I have to admit that I also had slightly selfish reasons for wanting to go to the Big Swan Stadium.
At the start of the year I’d set myself the target of seeing every J1 team play at home at least once, and although I had been to Niigata once this year to see Japan play UAE it looked like Albirex were going to be the only side I’d miss out on.
The surprisingly early conclusion at the top of the table presented the opportunity though, and with Gamba and Vissel both needing positive results and Albirex facing whipping boys Consadole Sapporo I had a feeling the game could be well worth going to.
I wasn’t wrong and as soon as I got to the stadium I found myself caught up in the atmosphere.
Waiting at the players’ entrance, despite the bitterly cold and wet weather, were some 3,000 home fans, waving flags, holding up orange placards declaring, in English, “We are one,” and creating a phenomenal noise to welcome their team.
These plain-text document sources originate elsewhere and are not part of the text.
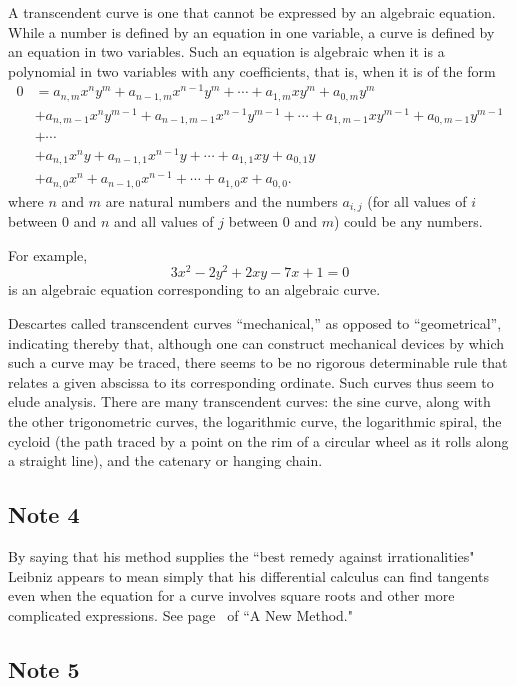 \documentclass[twoside,openright]{article}
\begin{document}
A transcendent curve is one that cannot be expressed by an algebraic
equation.  While a number is defined by an equation in one variable, a
curve is defined by an equation in two variables.  Such an equation is
algebraic when it is a polynomial in two variables with any
coefficients, that is, when it is of the form
\begin{align*}
0 & = a_{n,m}x^ny^m + a_{n-1,m}x^{n-1}y^m + \cdots + a_{1,m}xy^{m} + a_{0,m}y^m\\
&+ a_{n,m-1}x^ny^{m-1} + a_{n-1,m-1}x^{n-1}y^{m-1} + \cdots + a_{1,m-1}xy^{m-1} + a_{0,m-1}y^{m-1} \\
& +\cdots \\
&+ a_{n,1}x^ny + a_{n-1,1}x^{n-1}y+ \cdots + a_{1,1}xy+ a_{0,1}y \\
& +a_{n,0}x^n + a_{n-1,0}x^{n-1}+ \cdots + a_{1,0}x+ a_{0,0}.
\end{align*}
where $n$ and $m$ are natural numbers and the numbers $a_{i,j}$ (for
all values of $i$ between 0 and $n$ and all values of $j$ between 0
and $m$) could be any numbers.

For example,
 $$3x^2 - 2y^2 + 2xy - 7x + 1 = 0$$
is an algebraic equation corresponding to an algebraic curve.  

Descartes called transcendent curves ``mechanical,'' as opposed to
``geometrical'', indicating thereby that, although one can construct
mechanical devices by which such a curve may be traced, there seems to
be no rigorous determinable rule that relates a given abscissa to its
corresponding ordinate. Such curves thus seem to elude analysis. There
are many transcendent curves: the sine curve, along with the other
trigonometric curves, the logarithmic curve, the logarithmic spiral,
the cycloid (the path traced by a point on the rim of a circular wheel
as it rolls along a straight line), and the catenary or hanging chain.

\subsection*{Note 4}
\label{crg4}

By saying that his method supplies the ``best remedy against
irrationalities" Leibniz appears to mean simply that his differential
calculus can find tangents even when the equation for a curve involves
square roots and other more complicated expressions.  See
page~\pageref{nmdiffeq} of ``A New Method."

\subsection*{Note 5}
\label{crg5}
\end{document}
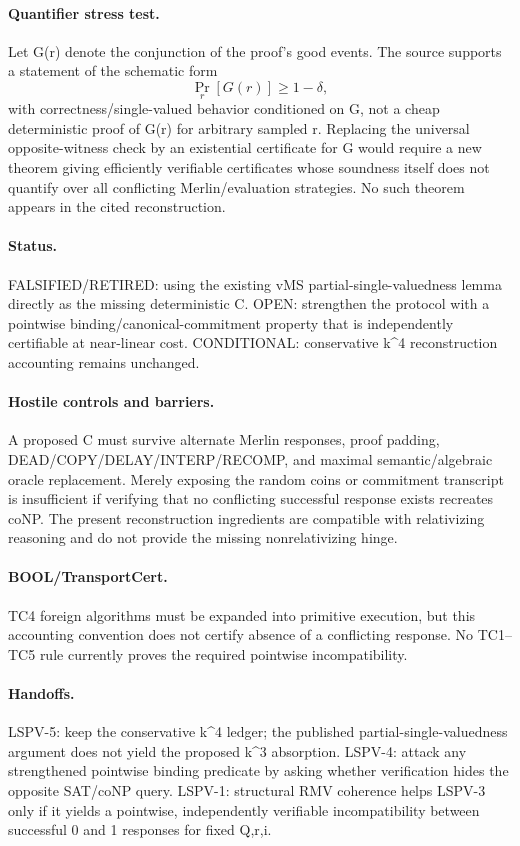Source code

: \documentclass[11pt]{article}
\begin{document}
\paragraph{Quantifier stress test.}
Let G(r) denote the conjunction of the proof's good events. The source supports a statement of the schematic form
\[
\Pr_r[G(r)]\ge 1-\delta,
\]
with correctness/single-valued behavior conditioned on G, not a cheap deterministic proof of G(r) for arbitrary sampled r. Replacing the universal opposite-witness check by an existential certificate for G would require a new theorem giving efficiently verifiable certificates whose soundness itself does not quantify over all conflicting Merlin/evaluation strategies. No such theorem appears in the cited reconstruction.

\paragraph{Status.}
FALSIFIED/RETIRED: using the existing vMS partial-single-valuedness lemma directly as the missing deterministic C.
OPEN: strengthen the protocol with a pointwise binding/canonical-commitment property that is independently certifiable at near-linear cost.
CONDITIONAL: conservative k^4 reconstruction accounting remains unchanged.

\paragraph{Hostile controls and barriers.}
A proposed C must survive alternate Merlin responses, proof padding, DEAD/COPY/DELAY/INTERP/RECOMP, and maximal semantic/algebraic oracle replacement. Merely exposing the random coins or commitment transcript is insufficient if verifying that no conflicting successful response exists recreates coNP. The present reconstruction ingredients are compatible with relativizing reasoning and do not provide the missing nonrelativizing hinge.

\paragraph{BOOL/TransportCert.}
TC4 foreign algorithms must be expanded into primitive execution, but this accounting convention does not certify absence of a conflicting response. No TC1--TC5 rule currently proves the required pointwise incompatibility.

\paragraph{Handoffs.}
LSPV-5: keep the conservative k^4 ledger; the published partial-single-valuedness argument does not yield the proposed k^3 absorption.
LSPV-4: attack any strengthened pointwise binding predicate by asking whether verification hides the opposite SAT/coNP query.
LSPV-1: structural RMV coherence helps LSPV-3 only if it yields a pointwise, independently verifiable incompatibility between successful 0 and 1 responses for fixed Q,r,i.
\end{document}
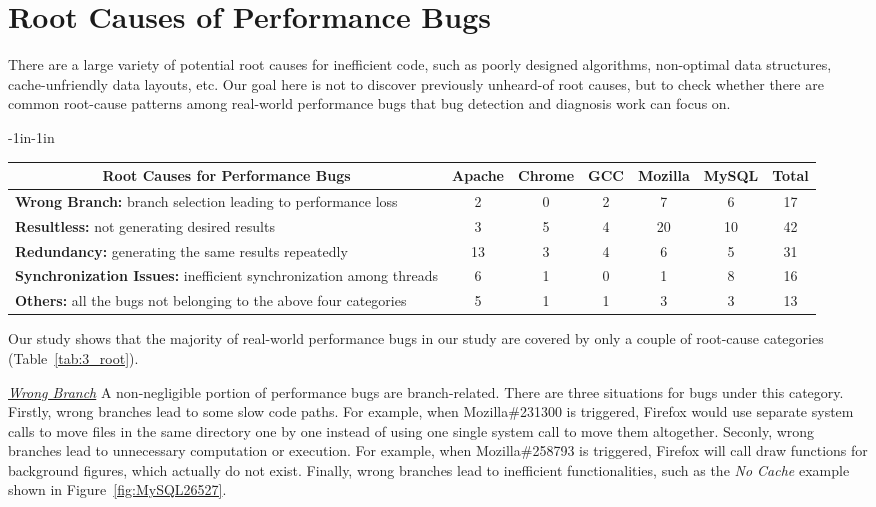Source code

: 




\section{Root Causes of Performance Bugs}
\label{sec:3_root}

There are a large variety of potential root causes for inefficient code, 
such as poorly designed algorithms, non-optimal data structures, cache-unfriendly data layouts, etc. 
Our goal here is not to discover previously unheard-of root causes, 
but to check whether there are common root-cause patterns among 
real-world performance bugs that bug detection and diagnosis work can focus on.

\begin{table*}[tb!]
\begin{adjustwidth}{-1in}{-1in}
\scriptsize
\centering
{

\begin{tabular}{lcccccc}
\toprule
\multicolumn{1}{c}{\bf Root Causes for Performance Bugs} &Apache&Chrome&GCC&Mozilla&MySQL&Total\\
\midrule
\multicolumn{1}{l}{{\bf Wrong Branch:} branch selection leading to performance loss}
&2&0&2&7&6&17\\
\midrule
\multicolumn{1}{l}{{\bf Resultless:} not generating desired results}
&3&5&4&20&10&42\\
\midrule
\multicolumn{1}{l}{{\bf Redundancy:} generating the same results repeatedly}
&13&3&4&6&5&31\\
\midrule
\multicolumn{1}{l}{{\bf Synchronization Issues:} inefficient synchronization among threads}
&6&1&0&1&8&16\\
\midrule
\multicolumn{1}{l}{{\bf Others:} all the bugs not belonging to the above four categories}
&5&1&1&3&3&13\\
\bottomrule

\end{tabular}
}
\end{adjustwidth}
\caption{Root cause categorization in Section~\ref{sec:3_root}.}
\label{tab:3_root}
\end{table*}

Our study shows that the majority of real-world performance bugs in our study 
are covered by only a couple of root-cause categories (Table~\ref{tab:3_root}).

\underline{\it Wrong Branch} 
A non-negligible portion of performance bugs are branch-related.
There are three situations for bugs under this category. 
Firstly, wrong branches lead to some slow code paths. 
For example, when Mozilla\#231300 is triggered, 
Firefox would use separate system calls to move files 
in the same directory one by one instead of using one single system call to move them altogether. 
Seconly, wrong branches lead to unnecessary computation or execution. 
For example, when Mozilla\#258793 is triggered, 
Firefox will call draw functions for background figures, which actually do not exist. 
Finally, wrong branches lead to inefficient functionalities,
such as the {\it No Cache} example shown in Figure~\ref{fig:MySQL26527}. 

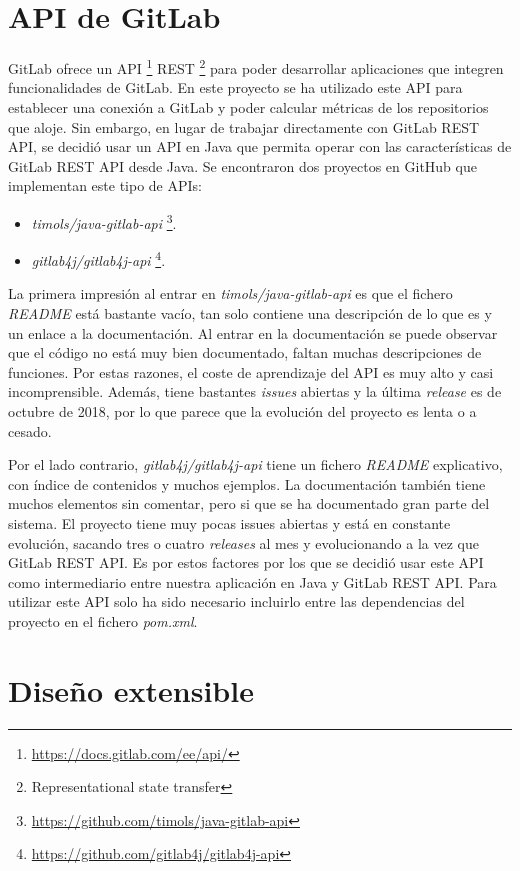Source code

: \section{API de GitLab}

GitLab ofrece un API \footnote{\url{https://docs.gitlab.com/ee/api/}} REST \footnote{Representational state transfer} para poder desarrollar aplicaciones que integren funcionalidades de GitLab. En este proyecto se ha utilizado este API para establecer una conexión a GitLab y poder calcular métricas de los repositorios que aloje. Sin embargo, en lugar de trabajar directamente con GitLab REST API, se decidió usar un API en Java que permita operar con las características de GitLab REST API desde Java. Se encontraron dos proyectos en GitHub que implementan este tipo de APIs:
\begin{itemize}
	\tightlist
	\item \textit{timols/java-gitlab-api} \footnote{\url{https://github.com/timols/java-gitlab-api}}. 
	\item  \textit{gitlab4j/gitlab4j-api} \footnote{\url{https://github.com/gitlab4j/gitlab4j-api}}.
\end{itemize}

La primera impresión al entrar en \textit{timols/java-gitlab-api} es que el fichero \textit{README} está bastante vacío, tan solo contiene una descripción de lo que es y un enlace a la documentación. Al entrar en la documentación se puede observar que el código no está muy bien documentado, faltan muchas descripciones de funciones. Por estas razones, el coste de aprendizaje del API es muy alto y casi incomprensible. Además, tiene bastantes \textit{issues} abiertas y la última \textit{release} es de octubre de 2018, por lo que parece que la evolución del proyecto es lenta o a cesado.

Por el lado contrario, \textit{gitlab4j/gitlab4j-api} tiene un fichero \textit{README} explicativo, con índice de contenidos y muchos ejemplos. La documentación también tiene muchos elementos sin comentar, pero si que se ha documentado gran parte del sistema. El proyecto tiene muy pocas issues abiertas y está en constante evolución, sacando tres o cuatro \textit{releases} al mes y evolucionando a la vez que GitLab REST API. Es por estos factores por los que se decidió usar este API como intermediario entre nuestra aplicación en Java y GitLab REST API. Para utilizar este API solo ha sido necesario incluirlo entre las dependencias del proyecto en el fichero \textit{pom.xml}. 

\section{Diseño extensible}

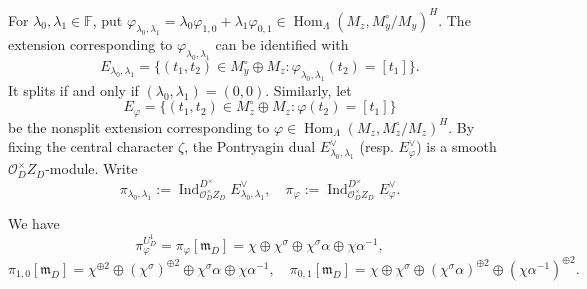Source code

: \documentclass[11pt,a4paper]{article} %
\def\FF{\mathbb{F}}
\def\cO{\mathcal{O}}
\def\Hom{\operatorname{Hom}}
\def\Ind{\operatorname{Ind}}
\begin{document}
For $\lambda_0,\lambda_1\in\FF$, put $\varphi_{\lambda_0,\lambda_1}=\lambda_0\varphi_{1,0}+\lambda_1\varphi_{0,1}\in\Hom_{\Lambda}(M_z,M_y^\circ/M_y)^H$. The extension corresponding to $\varphi_{\lambda_0,\lambda_1}$ can be identified with
\[
E_{\lambda_0,\lambda_1}=\{(t_1,t_2)\in M_y^\circ\oplus M_z:\varphi_{\lambda_0,\lambda_1}(t_2)=[t_1]\}.
\]
It splits if and only if $(\lambda_0,\lambda_1)=(0,0)$. Similarly, let
\[
E_\varphi=\{(t_1,t_2)\in M_z^\circ\oplus M_z:\varphi(t_2)=[t_1]\}
\]
be the nonsplit extension corresponding to $\varphi\in\Hom_{\Lambda}(M_z,M_z^\circ/M_z)^H$. By fixing the central character $\zeta$, the Pontryagin dual $E_{\lambda_0,\lambda_1}^\vee$ (resp. $E_\varphi^\vee$) is a smooth $\cO_D^{\times}Z_D$-module. Write
\[
\pi_{\lambda_0,\lambda_1}:=\Ind_{\cO_D^{\times}Z_D}^{D^\times}E_{\lambda_0,\lambda_1}^\vee,\quad\pi_\varphi:=\Ind_{\cO_D^{\times}Z_D}^{D^\times}E_\varphi^\vee.
\]

\begin{proposition}
      We have 
      \[
      \pi_\varphi^{U_D^1}=\pi_\varphi[\mathfrak{m}_D]=\chi\oplus\chi^\sigma\oplus\chi^\sigma\alpha\oplus\chi\alpha^{-1},
      \]
      \[
      \pi_{1,0}[\mathfrak{m}_D]=\chi^{\oplus2}\oplus(\chi^\sigma)^{\oplus2}\oplus\chi^\sigma\alpha\oplus\chi\alpha^{-1},\quad\pi_{0,1}[\mathfrak{m}_D]=\chi\oplus\chi^\sigma\oplus(\chi^\sigma\alpha)^{\oplus2}\oplus(\chi\alpha^{-1})^{\oplus2}.
      \]
\end{proposition}
\end{document}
Results elsewhere had to go their way but the Albirex fans were going to make damn sure their team held up their end of the bargain and get the job done at home.
The players didn’t disappoint, and although Consadole came briefly back into the game at the start of the second half the result was never really in doubt, and for the final 20 minutes or so most people in the stadium had their attention directed elsewhere.
Well, except the Albirex players and staff, that was.
“We weren’t following [the other games] at all,” stand-in coach Katsushi Kurihara said in the press conference (Masaaki Yanagishita was suspended having been sent off in the previous week’s win).
“We knew that our route to stay up absolutely depended on us winning. We wanted the players to be entirely focused on this match so until the very end we didn’t tell the players what was happening at the other venues so they didn’t know.”
Atomu Tanaka confirmed that those out on the pitch had no idea what was going on in Iwata (where Gamba eventually lost 2-1) or Kobe (where Vissel went down 1-0).
“We did what we had to do,” the midfielder said after the 4-1 win.
“We didn’t know at all [what was going on elsewhere] until the very end. After the game finished I looked at the bench. It seemed like the other games still hadn’t finished but I heard that if things stayed as they were we would be ok.”
I asked him if the players had believed two weeks previously that they would still be in the top flight in 2013.
“We weren’t going to give up until the end,” he replied. “Everyone gave everything they had right until the very end. Next year we will be able to play in J1 again so I feel relieved.”
Kurihara insisted that the achievement was a result of continuity and trust.
“Really it didn’t feel at all different to watching a training match. I believed in the players’ strength and knew they would turn up.
“With regards to having to win at home, we thought that maybe because of the support of the fans our path would be made a little easier. In the end that was how it turned out.”
How Gamba and Vissel must wish they had taken a different road.